🤖 AI Summary
This work addresses the limitation of existing value decomposition methods, which neglect the realistic connectivity constraints inherent in wireless communication and thus struggle to support effective multi-agent coordination. To overcome this, the authors propose CLOVER, a novel framework that, for the first time, incorporates communication graphs generated by stochastic wireless channels as relational inductive biases into a centralized value mixer. By leveraging graph neural networks and a permutation-equivariant hypernetwork, CLOVER generates node-specific weights that enable communication topology-aware credit assignment.

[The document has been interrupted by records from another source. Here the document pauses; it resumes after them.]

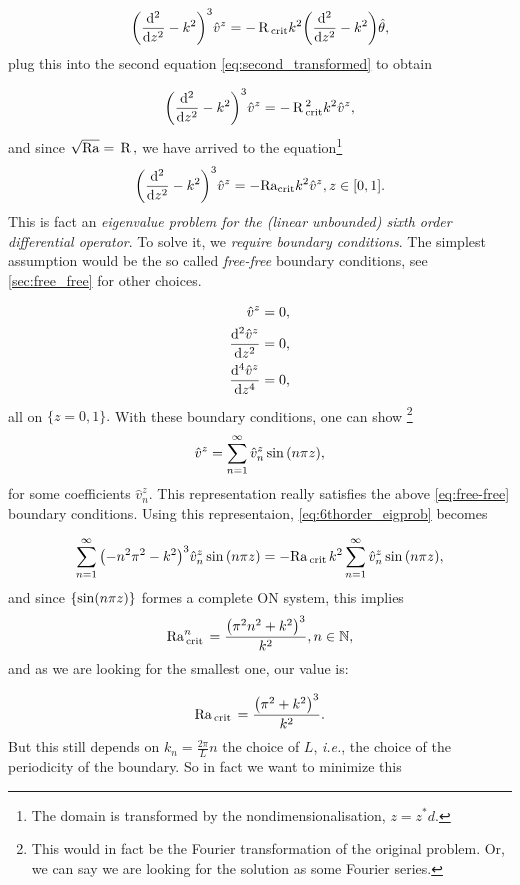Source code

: \documentclass[../main.tex]{subfiles}
\begin{document}
\[
	\qty(\dv[2]{z} - k^{2})^{3}\hat{v}^z = -\, \text{R} \,_{\text{crit}} k^{2} \qty(\dv[2]{z}-k^{2})\hat{\theta},
\]
plug this into the second equation \ref{eq:second_transformed} to obtain

\[
	\qty(\dv[2]{z} - k^{2})^{3}\hat{v}^z = - \, \text{R} \,^{2}_{\text{crit}} k^{2} \hat{v}^z,
\]
and since $\sqrt{\mathrm{Ra}} = \, \text{R} \,,$ we have arrived to the equation\footnote{The domain is transformed by the nondimensionalisation, $z = z^{*} d$.}
\begin{equation}
	\label{eq:6thorder_eigprob}
	\qty(\dv[2]{z}-k^{2})^{3}\hat{v}^z = - \mathrm{Ra}_{\text{crit}} k^{2} \hat{v}^z, z \in [0,1].
\end{equation}
This is fact an \textit{eigenvalue problem for the (linear unbounded) sixth order differential operator}. To solve it, we \textit{require boundary conditions}. The simplest assumption would be the so called \textit{free-free} boundary conditions, see \ref{sec:free_free} for other choices.

\begin{align}
	\label{eq:free-free}
	\hat{v}^{z} &= 0, \\
	\dv[2]{\hat{v}^{z}}{z} &= 0,\\
	\dv[4]{\hat{v}^{z}}{z} &= 0,
\end{align}
all on $\{z = 0,1\}.$ With these boundary conditions, one can show \footnote{This would in fact be the Fourier transformation of the original problem. Or, we can say we are looking for the solution as some Fourier series.}
\[
	\hat{v}^{z} = \sum_{n=1}^{\infty}\hat{v}_n^{z}\sin\qty(n \pi z),
\]
for some coefficients $\hat{v}_n^{z}.$ This representation really satisfies the above \ref{eq:free-free} boundary conditions. Using this representaion, \ref{eq:6thorder_eigprob} becomes

\[
	\sum_{n=1}^{\infty}\qty(-n^{2} \pi^{2} - k^{2})^{3}\hat{v}^{z}_n \sin\qty(n \pi z) = -\mathrm{Ra}_{\, \text{crit} \,}k^{2} \sum_{n=1}^\infty \hat{v}^{z}_n \sin\qty(n \pi z),
\]
and since $\qty{\sin(n \pi z)}$ formes a complete ON system, this implies 
\[
	\mathrm{Ra}^n_{\, \text{crit} \,} = \frac{\qty(\pi^{2}n^{2}+k^{2})^{3}}{k^{2}}, n \in {\mathbb N},
\]
and as we are looking for the smallest one, our value is:

\[
	\mathrm{Ra}_{\, \text{crit} \,} = \frac{\qty(\pi^{2}+k^{2})^{3}}{k^{2}}.
\]
But this still depends on $k_n = \frac{2 \pi}{L}n$ the choice of $L$, \textit{i.e.}, the choice of the periodicity of the boundary. So in fact we want to minimize this
\end{document}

The method guarantees permutation invariance and monotonicity, exhibits strictly stronger representational capacity than QMIX-class approaches, and supports end-to-end differentiable training. Empirical results on Predator-Prey and Lumberjacks benchmarks demonstrate that CLOVER significantly outperforms baselines such as VDN and QMIX, achieving faster convergence, higher performance, and the ability to adaptively learn effective communication strategies.
📝 Abstract
Cooperation in multi-agent reinforcement learning (MARL) benefits from inter-agent communication, yet most approaches assume idealized channels and existing value decomposition methods ignore who successfully shared information with whom. We propose CLOVER, a cooperative MARL framework whose centralized value mixer is conditioned on the communication graph realized under a realistic wireless channel. This graph introduces a relational inductive bias into value decomposition, constraining how individual utilities are mixed based on the realized communication structure. The mixer is a GNN with node-specific weights generated by a Permutation-Equivariant Hypernetwork: multi-hop propagation along communication edges reshapes credit assignment so that different topologies induce different mixing. We prove this mixer is permutation invariant, monotonic (preserving the IGM condition), and strictly more expressive than QMIX-style mixers. To handle realistic channels, we formulate an augmented MDP isolating stochastic channel effects from the agent computation graph, and employ a stochastic receptive field encoder for variable-size message sets, enabling end-to-end differentiable training. On Predator-Prey and Lumberjacks benchmarks under p-CSMA wireless channels, CLOVER consistently improves convergence speed and final performance over VDN, QMIX, TarMAC+VDN, and TarMAC+QMIX. Behavioral analysis confirms agents learn adaptive signaling and listening strategies, and ablations isolate the communication-graph inductive bias as the key source of improvement.